[WHAT NEEDS TO BE DONE]
From the records below, copy out exactly the lines from the one containing "- [BREAKING_CHANGE] Drop support for ruby 2.6" to the one containing "- Implementado suporte", both included. Add nothing else.

*** LISTED RECORDS

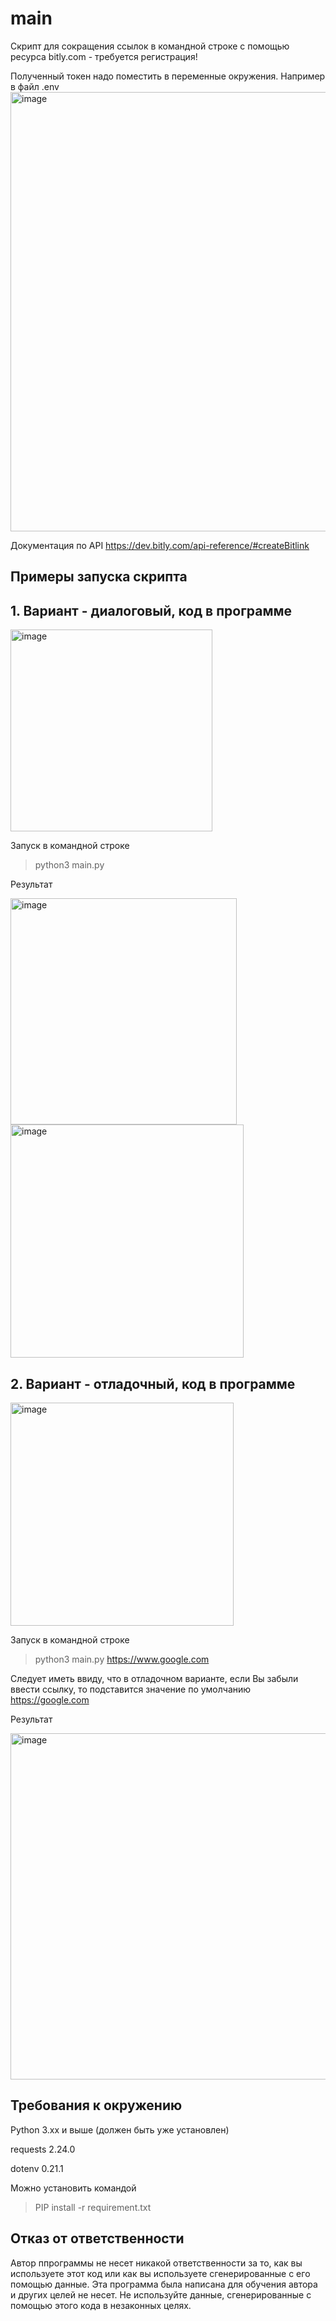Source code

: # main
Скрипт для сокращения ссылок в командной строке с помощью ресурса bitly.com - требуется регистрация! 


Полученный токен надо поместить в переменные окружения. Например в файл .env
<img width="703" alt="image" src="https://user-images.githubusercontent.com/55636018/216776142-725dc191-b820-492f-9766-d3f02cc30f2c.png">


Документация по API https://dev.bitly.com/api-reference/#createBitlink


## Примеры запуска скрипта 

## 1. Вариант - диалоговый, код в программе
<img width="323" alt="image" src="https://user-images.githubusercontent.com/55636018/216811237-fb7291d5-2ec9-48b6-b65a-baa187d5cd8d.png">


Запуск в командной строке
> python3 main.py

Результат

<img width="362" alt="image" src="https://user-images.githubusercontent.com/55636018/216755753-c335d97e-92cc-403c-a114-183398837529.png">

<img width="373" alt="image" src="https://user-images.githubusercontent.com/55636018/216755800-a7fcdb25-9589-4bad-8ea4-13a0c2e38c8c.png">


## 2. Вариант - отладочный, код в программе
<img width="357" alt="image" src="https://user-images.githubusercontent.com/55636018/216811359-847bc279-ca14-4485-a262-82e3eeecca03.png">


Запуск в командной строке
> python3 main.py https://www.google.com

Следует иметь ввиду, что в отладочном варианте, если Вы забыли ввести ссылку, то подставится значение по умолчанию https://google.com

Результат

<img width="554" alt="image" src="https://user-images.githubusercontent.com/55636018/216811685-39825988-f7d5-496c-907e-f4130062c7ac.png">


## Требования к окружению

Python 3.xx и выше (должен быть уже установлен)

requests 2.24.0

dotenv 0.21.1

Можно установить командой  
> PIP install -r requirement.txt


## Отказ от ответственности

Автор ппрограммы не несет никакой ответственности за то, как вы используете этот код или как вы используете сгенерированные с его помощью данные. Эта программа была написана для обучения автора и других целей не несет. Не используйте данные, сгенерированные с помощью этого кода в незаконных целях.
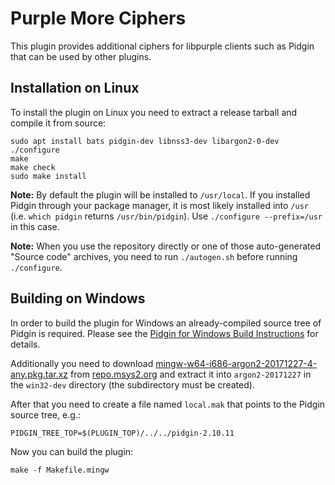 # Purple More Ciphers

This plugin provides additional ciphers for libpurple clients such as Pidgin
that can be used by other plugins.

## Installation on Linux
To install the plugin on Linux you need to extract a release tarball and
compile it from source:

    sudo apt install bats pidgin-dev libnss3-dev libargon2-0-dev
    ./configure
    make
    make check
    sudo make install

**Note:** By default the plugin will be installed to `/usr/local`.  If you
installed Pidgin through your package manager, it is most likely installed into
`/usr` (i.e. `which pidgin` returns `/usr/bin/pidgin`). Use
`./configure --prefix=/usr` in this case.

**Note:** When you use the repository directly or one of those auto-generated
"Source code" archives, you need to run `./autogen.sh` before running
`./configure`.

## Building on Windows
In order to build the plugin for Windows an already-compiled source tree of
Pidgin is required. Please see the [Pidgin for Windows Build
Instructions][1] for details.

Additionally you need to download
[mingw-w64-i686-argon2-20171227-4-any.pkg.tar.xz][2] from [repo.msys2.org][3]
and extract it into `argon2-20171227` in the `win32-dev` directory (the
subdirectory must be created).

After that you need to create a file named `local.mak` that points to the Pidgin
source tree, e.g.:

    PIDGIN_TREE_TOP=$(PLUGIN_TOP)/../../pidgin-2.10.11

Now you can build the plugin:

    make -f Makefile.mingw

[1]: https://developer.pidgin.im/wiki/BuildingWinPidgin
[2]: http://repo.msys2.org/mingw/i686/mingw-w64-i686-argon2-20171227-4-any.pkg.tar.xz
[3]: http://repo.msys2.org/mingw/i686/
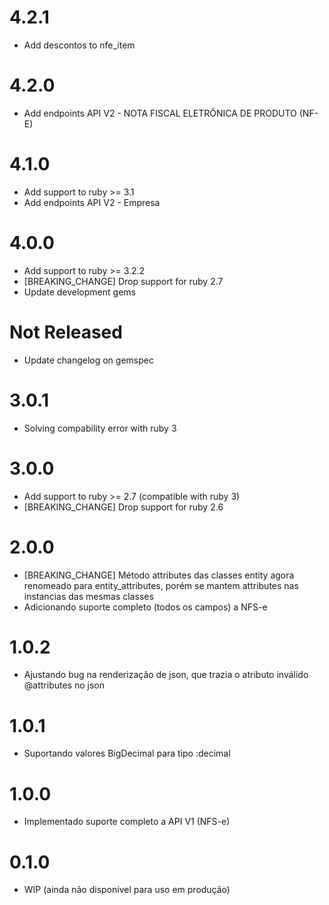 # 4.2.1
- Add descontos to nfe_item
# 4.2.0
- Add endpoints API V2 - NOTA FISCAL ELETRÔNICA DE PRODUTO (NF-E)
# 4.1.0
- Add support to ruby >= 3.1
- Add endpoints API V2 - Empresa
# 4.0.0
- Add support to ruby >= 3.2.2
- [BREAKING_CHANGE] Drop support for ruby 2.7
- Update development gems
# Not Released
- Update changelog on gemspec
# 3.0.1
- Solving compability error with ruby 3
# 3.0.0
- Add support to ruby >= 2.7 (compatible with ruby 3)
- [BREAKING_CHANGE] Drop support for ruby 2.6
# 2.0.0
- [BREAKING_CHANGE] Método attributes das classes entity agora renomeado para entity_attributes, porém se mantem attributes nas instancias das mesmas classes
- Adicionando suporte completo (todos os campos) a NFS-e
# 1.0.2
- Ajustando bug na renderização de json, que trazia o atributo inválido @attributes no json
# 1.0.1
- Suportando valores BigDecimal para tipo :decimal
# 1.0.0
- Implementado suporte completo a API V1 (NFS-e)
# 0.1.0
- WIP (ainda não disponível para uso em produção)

******

[RESPONSE TO THE TASK]
- [BREAKING_CHANGE] Drop support for ruby 2.6
# 2.0.0
- [BREAKING_CHANGE] Método attributes das classes entity agora renomeado para entity_attributes, porém se mantem attributes nas instancias das mesmas classes
- Adicionando suporte completo (todos os campos) a NFS-e
# 1.0.2
- Ajustando bug na renderização de json, que trazia o atributo inválido @attributes no json
# 1.0.1
- Suportando valores BigDecimal para tipo :decimal
# 1.0.0
- Implementado suporte completo a API V1 (NFS-e)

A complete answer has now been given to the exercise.